======== DATA LISTING ========

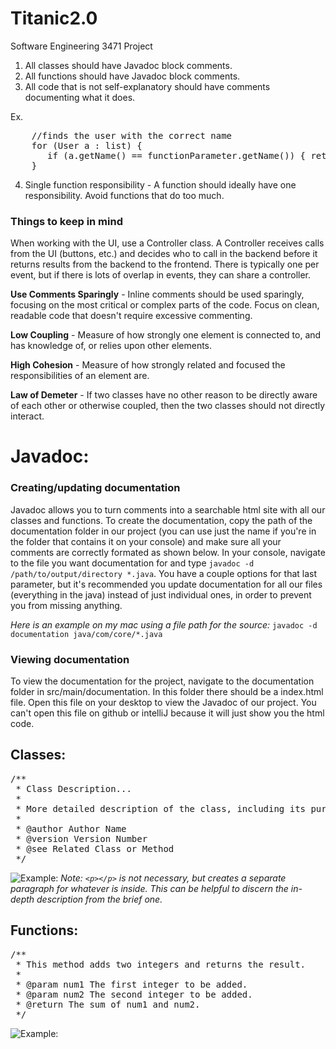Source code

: # Titanic2.0
Software Engineering 3471 Project

1. All classes should have Javadoc block comments.
2. All functions should have Javadoc block comments.
3. All code that is not self-explanatory should have comments documenting what it does.

Ex.
<pre>
    //finds the user with the correct name
    for (User a : list) { 
	   if (a.getName() == functionParameter.getName()) { return a; } 
    }
</pre>
    
4. Single function responsibility - A function should ideally have one responsibility. Avoid functions that do too much.

### Things to keep in mind
When working with the UI, use a Controller class. A Controller receives calls 
from the UI (buttons, etc.) and decides who to call in the backend before it 
returns results from the backend to the frontend. There is typically one per event, 
but if there is lots of overlap in events, they can share a controller.

**Use Comments Sparingly** - Inline comments should be used sparingly, focusing
 on the most critical or complex parts of the code. Focus on clean, readable code
that doesn't require excessive commenting.

**Low Coupling** - Measure of how strongly one element is connected to, and has
knowledge of, or relies upon other elements.

**High Cohesion** - Measure of how strongly related and focused the responsibilities of
an element are.

**Law of Demeter** - If two classes have no other reason to be directly aware of each
other or otherwise coupled, then the two classes should not directly interact.

# Javadoc:
### Creating/updating documentation
Javadoc allows you to turn comments into a searchable html site with all
our classes and functions. To create the documentation, copy the path of the
documentation folder in our project (you can use just the name if you're in the
folder that contains it on your console) and make sure all your comments are correctly 
formated as shown below. In your console, navigate to the file you want documentation
for and type `javadoc -d /path/to/output/directory *.java`. You have a couple
options for that last parameter, but it's recommended you update documentation
for all our files (everything in the java) instead of just individual ones,
in order to prevent you from missing anything.

*Here is an example on my mac using a file path for the source:*
`javadoc -d documentation java/com/core/*.java`

### Viewing documentation
To view the documentation for the project, navigate to the documentation folder
in src/main/documentation. In this folder there should be a index.html file. Open
this file on your desktop to view the Javadoc of our project. You can't open this
file on github or intelliJ because it will just show you the html code.

## Classes:
<pre>
/**
 * Class Description...
 *
 * More detailed description of the class, including its purpose, usage, and any other relevant information.
 *
 * @author Author Name
 * @version Version Number
 * @see Related Class or Method
 */
</pre>

![Example:](https://i.imgur.com/oAi474a.png)
*Note: `<p></p>` is not necessary, but creates a separate paragraph for whatever
is inside. This can be helpful to discern the in-depth description from the brief one.*

## Functions:
<pre>
/**
 * This method adds two integers and returns the result.
 *
 * @param num1 The first integer to be added.
 * @param num2 The second integer to be added.
 * @return The sum of num1 and num2.
 */
</pre>

![Example:](https://i.imgur.com/D7x3MeY.png)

========

◆ **WHAT THE TASK REQUIRES**:
Every line of the data above that includes "your" should be listed.

◆ **EXERCISE RESPONSE**:
folder that contains it on your console) and make sure all your comments are correctly 
formated as shown below. In your console, navigate to the file you want documentation
this file on your desktop to view the Javadoc of our project. You can't open this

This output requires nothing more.